╔══
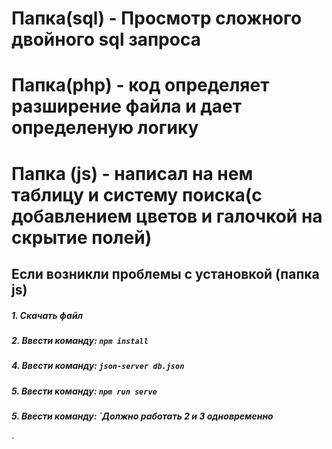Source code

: # Папка(sql) - Просмотр сложного двойного sql запроса


# Папка(php) - код определяет разширение файла и дает определеную логику


# Папка (js) - написал на нем таблицу и систему поиска(с добавлением цветов и галочкой на скрытие полей)

## Если возникли проблемы с установкой (папка js)
                     
##### 1. Скачать файл
##### 2. Ввести команду: `npm install`
##### 4. Ввести команду: `json-server db.json`
##### 5. Ввести команду: `npm run serve`
##### 5. Ввести команду: `Должно работать 2 и 3 одновременно 
`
╚══
**Your objective**
Wherever an image appears in the data, omit it and repeat everything else exactly.

**Answer space**
Source code

: # Папка(sql) - Просмотр сложного двойного sql запроса


# Папка(php) - код определяет разширение файла и дает определеную логику


# Папка (js) - написал на нем таблицу и систему поиска(с добавлением цветов и галочкой на скрытие полей)

## Если возникли проблемы с установкой (папка js)
                     
##### 1. Скачать файл
##### 2. Ввести команду: `npm install`
##### 4. Ввести команду: `json-server db.json`
##### 5. Ввести команду: `npm run serve`
##### 5. Ввести команду: `Должно работать 2 и 3 одновременно 
`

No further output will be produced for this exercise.